WHAT IS NEEDED:
The line containing "calling GenerateMipmap on" marks the end: copy exactly every line from the start of the records below up to and including it, leaving out pictures.

Stored data:
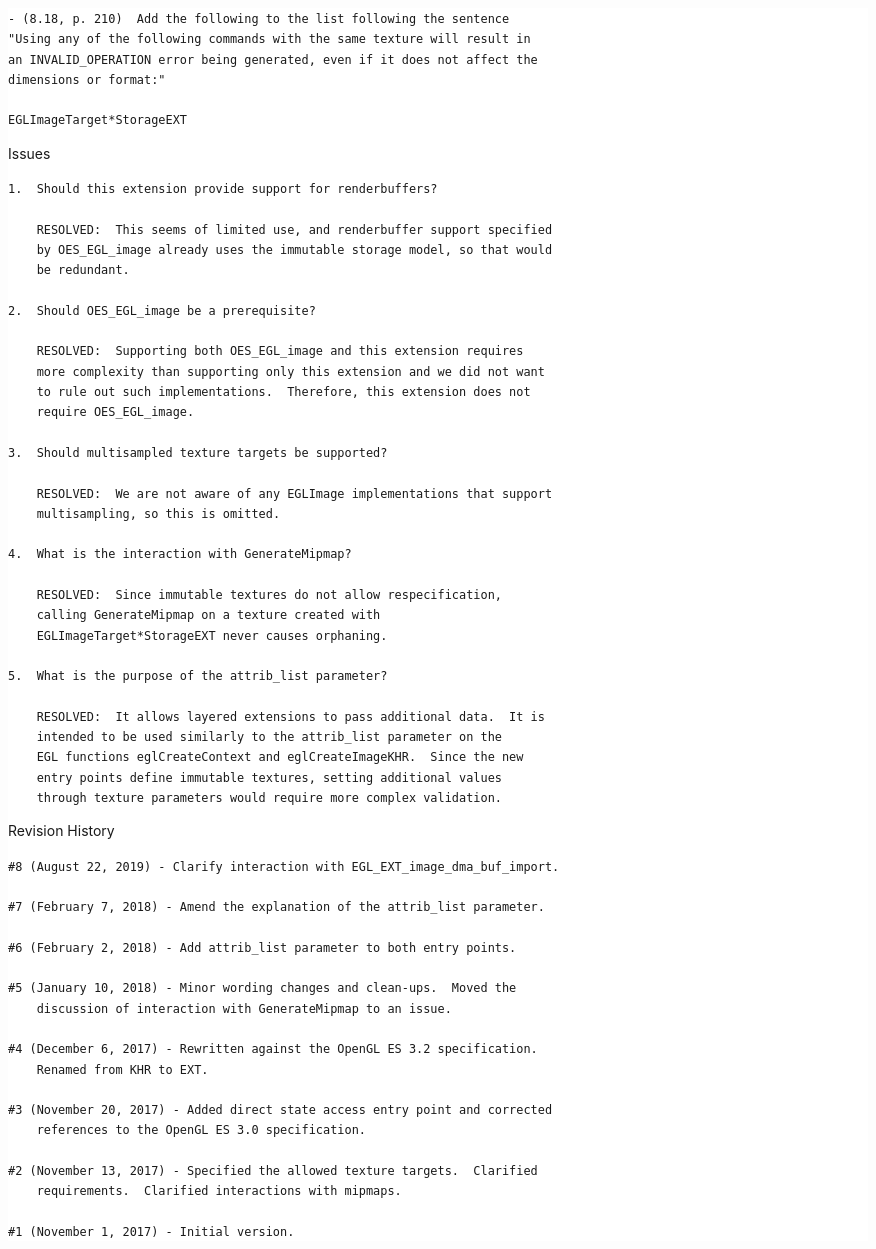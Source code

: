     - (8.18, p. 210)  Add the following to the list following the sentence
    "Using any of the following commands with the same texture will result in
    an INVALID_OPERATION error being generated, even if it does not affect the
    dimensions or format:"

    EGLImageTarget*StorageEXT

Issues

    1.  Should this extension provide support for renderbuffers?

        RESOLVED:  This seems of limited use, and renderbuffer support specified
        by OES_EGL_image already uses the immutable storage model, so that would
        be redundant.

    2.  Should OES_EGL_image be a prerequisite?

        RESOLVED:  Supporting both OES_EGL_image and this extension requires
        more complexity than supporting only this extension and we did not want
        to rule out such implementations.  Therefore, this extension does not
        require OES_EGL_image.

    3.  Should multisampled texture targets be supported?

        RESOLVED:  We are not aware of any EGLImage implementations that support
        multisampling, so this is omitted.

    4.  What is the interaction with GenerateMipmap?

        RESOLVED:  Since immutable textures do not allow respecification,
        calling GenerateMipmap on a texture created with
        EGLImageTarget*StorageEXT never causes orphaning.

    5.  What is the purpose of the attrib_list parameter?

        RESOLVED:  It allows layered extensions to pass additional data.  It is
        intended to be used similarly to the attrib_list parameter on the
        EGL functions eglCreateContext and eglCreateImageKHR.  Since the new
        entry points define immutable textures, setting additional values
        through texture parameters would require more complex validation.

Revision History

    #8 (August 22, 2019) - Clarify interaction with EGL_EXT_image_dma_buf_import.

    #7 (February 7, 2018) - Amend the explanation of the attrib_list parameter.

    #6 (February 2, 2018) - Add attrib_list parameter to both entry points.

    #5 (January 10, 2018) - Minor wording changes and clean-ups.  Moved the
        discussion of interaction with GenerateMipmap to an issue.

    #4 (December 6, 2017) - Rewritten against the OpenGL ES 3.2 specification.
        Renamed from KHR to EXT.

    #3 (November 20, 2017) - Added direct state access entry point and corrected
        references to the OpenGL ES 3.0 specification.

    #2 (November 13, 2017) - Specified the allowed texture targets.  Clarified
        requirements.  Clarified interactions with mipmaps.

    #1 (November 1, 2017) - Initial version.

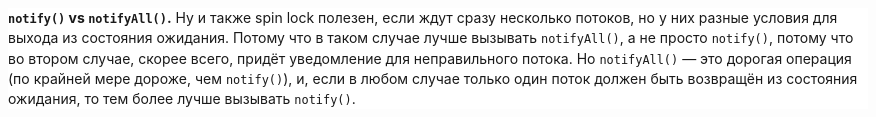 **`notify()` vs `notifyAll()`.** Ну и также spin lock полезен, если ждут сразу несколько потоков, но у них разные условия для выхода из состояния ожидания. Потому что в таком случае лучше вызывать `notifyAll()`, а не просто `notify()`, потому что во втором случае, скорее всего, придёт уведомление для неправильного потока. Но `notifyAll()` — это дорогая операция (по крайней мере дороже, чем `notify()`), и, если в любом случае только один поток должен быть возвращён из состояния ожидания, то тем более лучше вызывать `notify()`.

ANSWER SECTION:
Source code

:     - (8.18, p. 210)  Add the following to the list following the sentence
    "Using any of the following commands with the same texture will result in
    an INVALID_OPERATION error being generated, even if it does not affect the
    dimensions or format:"

    EGLImageTarget*StorageEXT

Issues

    1.  Should this extension provide support for renderbuffers?

        RESOLVED:  This seems of limited use, and renderbuffer support specified
        by OES_EGL_image already uses the immutable storage model, so that would
        be redundant.

    2.  Should OES_EGL_image be a prerequisite?

        RESOLVED:  Supporting both OES_EGL_image and this extension requires
        more complexity than supporting only this extension and we did not want
        to rule out such implementations.  Therefore, this extension does not
        require OES_EGL_image.

    3.  Should multisampled texture targets be supported?

        RESOLVED:  We are not aware of any EGLImage implementations that support
        multisampling, so this is omitted.

    4.  What is the interaction with GenerateMipmap?

        RESOLVED:  Since immutable textures do not allow respecification,
        calling GenerateMipmap on a texture created with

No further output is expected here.